The vSphere provider enables VirtRigaud to manage virtual machines on VMware vSphere environments, including vCenter Server and standalone ESXi hosts. This provider is designed for enterprise production environments with comprehensive support for vSphere features.

Overview

This provider implements the VirtRigaud provider interface to manage VM lifecycle operations on VMware vSphere:

  • Create: Create VMs from templates, content libraries, or OVF/OVA files
  • Delete: Remove VMs and associated storage (with configurable retention)
  • Power: Start, stop, restart, and suspend virtual machines
  • Describe: Query VM state, resource usage, guest info, and vSphere properties
  • Reconfigure: Hot-add CPU/memory, resize disks, modify network adapters (v0.2.3+)
  • Clone: Create full or linked clones from existing VMs or templates (v0.2.3+)
  • Snapshot: Create, delete, and revert VM snapshots with memory state
  • TaskStatus: Track asynchronous operations with progress monitoring (v0.2.3+)
  • ConsoleURL: Generate vSphere web client console URLs (v0.2.3+)
  • ImagePrepare: Import OVF/OVA, deploy from content library, or ensure template existence

Prerequisites

⚠️ IMPORTANT: Active vSphere Environment Required

The vSphere provider connects to VMware vSphere infrastructure and requires active vCenter Server or ESXi hosts.

Requirements:

  • vCenter Server 7.0+ or ESXi 7.0+ (running and accessible)
  • User account with appropriate privileges for VM management
  • Network connectivity from VirtRigaud to vCenter/ESXi (HTTPS/443)
  • vSphere infrastructure:
  • Configured datacenters, clusters, and hosts
  • Storage (datastores) for VM files
  • Networks (port groups) for VM connectivity
  • Resource pools for VM placement (optional)

Testing/Development:

For development environments: - Use VMware vSphere Hypervisor (ESXi) free version - vCenter Server Appliance evaluation license - VMware Workstation/Fusion with nested ESXi - EVE-NG or GNS3 with vSphere emulation

Authentication

The vSphere provider supports multiple authentication methods:

Username/Password Authentication (Common)

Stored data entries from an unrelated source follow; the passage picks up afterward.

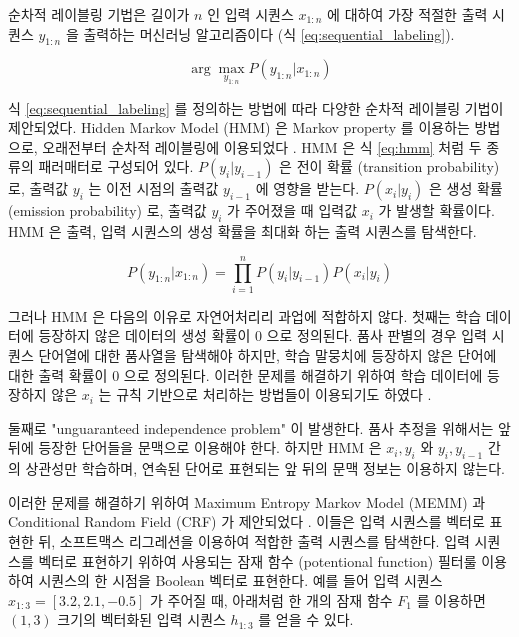 \documentclass[oneside, ko,phd]{snuthesis_utf8_kor}
\begin{document}
순차적 레이블링 기법은 길이가 $n$ 인 입력 시퀀스 $x_{1:n}$ 에 대하여 가장 적절한 출력 시퀀스 $y_{1:n}$ 을 출력하는 머신러닝 알고리즘이다 (식 \ref{eq:sequential_labeling}).

\begin{equation}
  \label{eq:sequential_labeling}
  \arg \max_{y_{1:n}} P(y_{1:n} \vert x_{1:n})
\end{equation}

식 \ref{eq:sequential_labeling} 를 정의하는 방법에 따라 다양한 순차적 레이블링 기법이 제안되었다.
Hidden Markov Model (HMM) 은 Markov property 를 이용하는 방법으로, 오래전부터 순차적 레이블링에 이용되었다 \cite{krogh1994hidden}.
HMM 은 식 \ref{eq:hmm} 처럼 두 종류의 패러매터로 구성되어 있다.
$P(y_i \vert y_{i-1})$ 은 전이 확률 (transition probability) 로, 출력값 $y_i$ 는 이전 시점의 출력값 $y_{i-1}$ 에 영향을 받는다.
$P(x_i \vert y_i)$ 은 생성 확률 (emission probability) 로, 출력값 $y_i$ 가 주어졌을 때 입력값 $x_i$ 가 발생할 확률이다.
HMM 은 출력, 입력 시퀀스의 생성 확률을 최대화 하는 출력 시퀀스를 탐색한다.

\begin{equation}
  \label{eq:hmm}
  P(y_{1:n} \vert x_{1:n}) = \prod_{i=1}^{n} P(y_i \vert y_{i-1}) P(x_i \vert y_i)
\end{equation}

그러나 HMM 은 다음의 이유로 자연어처리리 과업에 적합하지 않다.
첫째는 학습 데이터에 등장하지 않은 데이터의 생성 확률이 0 으로 정의된다.
품사 판별의 경우 입력 시퀀스 단어열에 대한 품사열을 탐색해야 하지만, 학습 말뭉치에 등장하지 않은 단어에 대한 출력 확률이 0 으로 정의된다.
이러한 문제를 해결하기 위하여 학습 데이터에 등장하지 않은 $x_i$ 는 규칙 기반으로 처리하는 방법들이 이용되기도 하였다 \cite{brants2000tnt}.

둘째로 "unguaranteed independence problem" 이 발생한다.
품사 추정을 위해서는 앞 뒤에 등장한 단어들을 문맥으로 이용해야 한다.
하지만 HMM 은 $x_i, y_i$ 와 $y_i, y_{i-1}$ 간의 상관성만 학습하며, 연속된 단어로 표현되는 앞 뒤의 문맥 정보는 이용하지 않는다.

이러한 문제를 해결하기 위하여 Maximum Entropy Markov Model (MEMM) 과 Conditional Random Field (CRF) 가 제안되었다 \cite{mccallum2000maximum, lafferty2001conditional}.
이들은 입력 시퀀스를 벡터로 표현한 뒤, 소프트맥스 리그레션을 이용하여 적합한 출력 시퀀스를 탐색한다.
입력 시퀀스를 벡터로 표현하기 위하여 사용되는 잠재 함수 (potentional function) 필터룰 이용하여 시퀀스의 한 시점을 Boolean 벡터로 표현한다.
예를 들어 입력 시퀀스 $x_{1:3}=[3.2, 2.1, -0.5]$ 가 주어질 때, 아래처럼 한 개의 잠재 함수 $F_1$ 를 이용하면 $(1, 3)$ 크기의 벡터화된 입력 시퀀스 $h_{1:3}$ 를 얻을 수 있다.
\end{document}
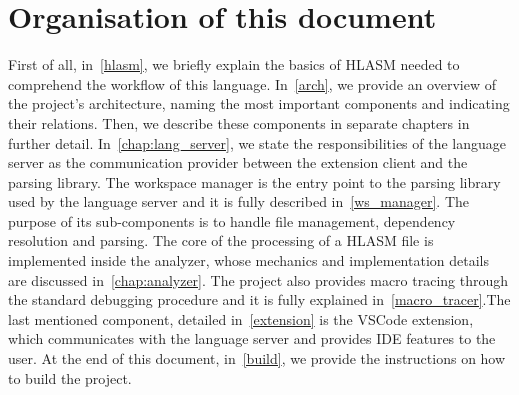 \section{Organisation of this document}
First of all, in~\cref{hlasm}, we briefly explain the basics of HLASM needed to comprehend the workflow of this language. In~\cref{arch}, we provide an overview of the project's architecture, naming the most important components and indicating their relations. Then, we describe these components in separate chapters in further detail. In~\cref{chap:lang_server}, we state the responsibilities of the language server as the communication provider between the extension client and the parsing library. The workspace manager is the entry point to the parsing library used by the language server and it is fully described in~\cref{ws_manager}. The purpose of its sub-components is to handle file management, dependency resolution and parsing. The core of the processing of a HLASM file is implemented inside the analyzer, whose mechanics and implementation details are discussed in~\cref{chap:analyzer}. The project also provides macro tracing through the standard debugging procedure and it is fully explained in~\cref{macro_tracer}.The last mentioned component, detailed in~\cref{extension} is the VSCode extension, which communicates with the language server and provides IDE features to the user. At the end of this document, in~\cref{build}, we provide the instructions on how to build the project.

Standard vSphere user authentication:

apiVersion: infra.virtrigaud.io/v1beta1
kind: Provider
metadata:
  name: vsphere-prod
  namespace: default
spec:
  type: vsphere
  endpoint: https://vcenter.example.com/sdk
  credentialSecretRef:
    name: vsphere-credentials
  # Optional: Skip TLS verification (development only)
  insecureSkipVerify: false
  runtime:
    mode: Remote
    image: "ghcr.io/projectbeskar/virtrigaud/provider-vsphere:v0.2.3"
    service:
      port: 9090

Create credentials secret:

apiVersion: v1
kind: Secret
metadata:
  name: vsphere-credentials
  namespace: default
type: Opaque
stringData:
  username: "virtrigaud@vsphere.local"
  password: "SecurePassword123!"

Session Token Authentication (Advanced)

For environments using external authentication:

apiVersion: v1
kind: Secret
metadata:
  name: vsphere-token
  namespace: default
type: Opaque
stringData:
  token: "vmware-api-session-id:abcd1234..."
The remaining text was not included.